**TASK DESCRIPTION**
Here the job is to transcribe the data exactly while omitting the images.

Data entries

======

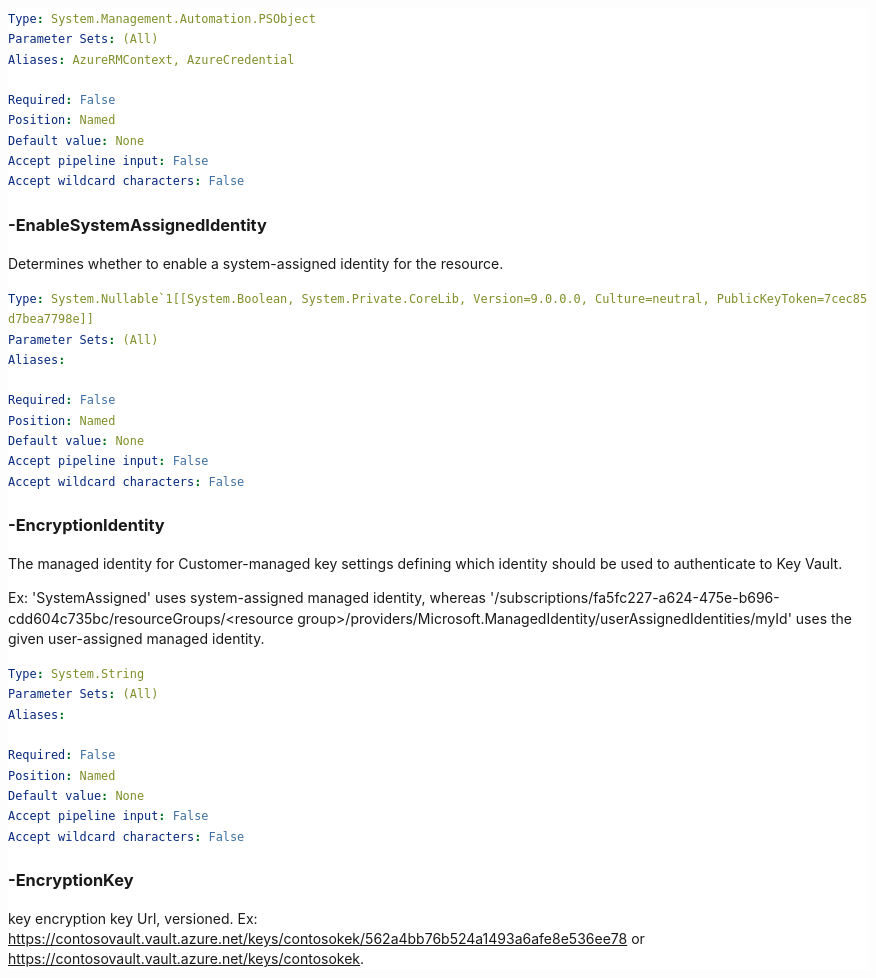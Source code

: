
 ```yaml
Type: System.Management.Automation.PSObject
Parameter Sets: (All)
Aliases: AzureRMContext, AzureCredential

Required: False
Position: Named
Default value: None
Accept pipeline input: False
Accept wildcard characters: False
```

### -EnableSystemAssignedIdentity
Determines whether to enable a system-assigned identity for the resource.

```yaml
Type: System.Nullable`1[[System.Boolean, System.Private.CoreLib, Version=9.0.0.0, Culture=neutral, PublicKeyToken=7cec85d7bea7798e]]
Parameter Sets: (All)
Aliases:

Required: False
Position: Named
Default value: None
Accept pipeline input: False
Accept wildcard characters: False
```

### -EncryptionIdentity
The managed identity for Customer-managed key settings defining which identity should be used to authenticate to Key Vault.

Ex: 'SystemAssigned' uses system-assigned managed identity, whereas '/subscriptions/fa5fc227-a624-475e-b696-cdd604c735bc/resourceGroups/\<resource group\>/providers/Microsoft.ManagedIdentity/userAssignedIdentities/myId' uses the given user-assigned managed identity.

```yaml
Type: System.String
Parameter Sets: (All)
Aliases:

Required: False
Position: Named
Default value: None
Accept pipeline input: False
Accept wildcard characters: False
```

### -EncryptionKey
key encryption key Url, versioned.
Ex: https://contosovault.vault.azure.net/keys/contosokek/562a4bb76b524a1493a6afe8e536ee78 or https://contosovault.vault.azure.net/keys/contosokek.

======

**ANSWER TO THE EXERCISE**
Source code

:
 ```yaml
Type: System.Management.Automation.PSObject
Parameter Sets: (All)
Aliases: AzureRMContext, AzureCredential

Required: False
Position: Named
Default value: None
Accept pipeline input: False
Accept wildcard characters: False
```

### -EnableSystemAssignedIdentity
Determines whether to enable a system-assigned identity for the resource.

```yaml
Type: System.Nullable`1[[System.Boolean, System.Private.CoreLib, Version=9.0.0.0, Culture=neutral, PublicKeyToken=7cec85d7bea7798e]]
Parameter Sets: (All)
Aliases:

Required: False
Position: Named
Default value: None
Accept pipeline input: False
Accept wildcard characters: False
```

### -EncryptionIdentity
The managed identity for Customer-managed key settings defining which identity should be used to authenticate to Key Vault.

Ex: 'SystemAssigned' uses system-assigned managed identity, whereas '/subscriptions/fa5fc227-a624-475e-b696-cdd604c735bc/resourceGroups/\<resource group\>/providers/Microsoft.ManagedIdentity/userAssignedIdentities/myId' uses the given user-assigned managed identity.

```yaml
Type: System.String
Parameter Sets: (All)
Aliases:

Required: False
Position: Named
Default value: None
Accept pipeline input: False
Accept wildcard characters: False
```

### -EncryptionKey
key encryption key Url, versioned.
Ex: https://contosovault.vault.azure.net/keys/contosokek/562a4bb76b524a1493a6afe8e536ee78 or https://contosovault.vault.azure.net/keys/contosokek.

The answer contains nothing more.